Comme dans plusieurs films américains produits par les grands studios, on retrouve les caractéristiques générales du héros christique. La mort du capitaine Miller qui, dans son dernier souffle, exprime à Ryan le désir qu’il « mérite sa vie » est sans contredit porteur de l’idéologie chrétienne. Le sacrifice du héros est d’autant plus grand que ce Miller présenté comme un héros de guerre est en fait un enseignant de l’Amérique profonde. Alors que leur mission consistait à retrouver un homme, ils accompliront en supplément la tâche de contrer l’avancée des forces allemandes.

Pour Tom Carson, la figure christique se retrouve plutôt dans le personnage de Ryan. Le film illustrerait la fantaisie ultime américaine qui reposerait sur le fait qu’une bonne dose de courage et une artillerie adaptée « prevent the crucifixion, letting Jesus move to the suburbs and, in old age, take the kids on sentimental journeys back to Golgotha ». (Carson, 2012)

Les noms des personnages semblent porteurs d’une signification religieuse. Tout d’abord le capitaine John Miller. La figure de Jean (John) chez les protestants en est une importante; d’autre part, le nom de famille Miller peut être traduit par meunier ou minotier. Le meunier est celui qui fabrique la farine, et donc par extension le pain. De par la nature du personnage de Miller, qui est à l’issue du film le sacrifié ultime, l’analyse de son nom n’est peut-être pas sans signification. Bien qu’ils soient des prénoms d’usage courant, ceux de James Ryan et de ses trois frères sont également d’inspiration chrétienne : Thomas, Peter et Daniel.

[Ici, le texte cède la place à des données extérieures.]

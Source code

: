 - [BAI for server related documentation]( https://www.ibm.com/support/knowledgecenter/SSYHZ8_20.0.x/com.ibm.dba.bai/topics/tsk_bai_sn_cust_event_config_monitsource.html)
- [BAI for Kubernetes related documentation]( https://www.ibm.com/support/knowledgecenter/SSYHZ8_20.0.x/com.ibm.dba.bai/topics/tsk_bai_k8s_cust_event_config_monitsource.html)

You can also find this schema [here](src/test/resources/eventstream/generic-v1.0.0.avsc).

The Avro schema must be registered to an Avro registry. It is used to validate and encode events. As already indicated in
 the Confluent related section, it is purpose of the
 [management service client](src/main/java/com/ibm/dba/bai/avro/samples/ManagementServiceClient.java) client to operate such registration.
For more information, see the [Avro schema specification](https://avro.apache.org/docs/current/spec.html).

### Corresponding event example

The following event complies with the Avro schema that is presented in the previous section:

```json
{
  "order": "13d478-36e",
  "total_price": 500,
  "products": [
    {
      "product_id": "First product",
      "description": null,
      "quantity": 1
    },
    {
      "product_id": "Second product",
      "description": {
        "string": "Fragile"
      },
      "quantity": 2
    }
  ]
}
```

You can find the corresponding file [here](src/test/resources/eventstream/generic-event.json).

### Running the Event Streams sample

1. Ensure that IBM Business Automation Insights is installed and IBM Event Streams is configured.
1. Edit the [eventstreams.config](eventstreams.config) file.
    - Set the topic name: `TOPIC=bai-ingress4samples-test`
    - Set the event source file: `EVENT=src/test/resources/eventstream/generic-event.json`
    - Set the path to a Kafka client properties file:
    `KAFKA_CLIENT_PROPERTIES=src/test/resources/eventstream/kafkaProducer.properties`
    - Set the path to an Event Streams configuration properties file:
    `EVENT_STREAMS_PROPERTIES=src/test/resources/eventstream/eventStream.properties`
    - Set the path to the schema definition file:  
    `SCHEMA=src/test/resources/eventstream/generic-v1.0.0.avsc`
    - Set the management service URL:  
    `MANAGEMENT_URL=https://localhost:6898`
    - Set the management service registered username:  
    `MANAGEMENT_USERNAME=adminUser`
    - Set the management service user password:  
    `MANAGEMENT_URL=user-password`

Le personnage le plus imprégné d’éléments religieux est très certainement Jackson. Ce soldat est d’ailleurs introduit dans le film alors qu’il embrasse la croix à son cou, en psalmodiant des prières, avant d’être débarqué sur la plage d’Omaha. Avant chaque tir, Jackson récite ses prières:

God, grant me strength.

Blessed be the Lord my strength that teaches my hands to war and my fingers to fight.” [Il en tue deux]

My goodness and my fortress. My high tower and my deliverer.” [Il en tue deux autres]

My shield and He in whom I trust.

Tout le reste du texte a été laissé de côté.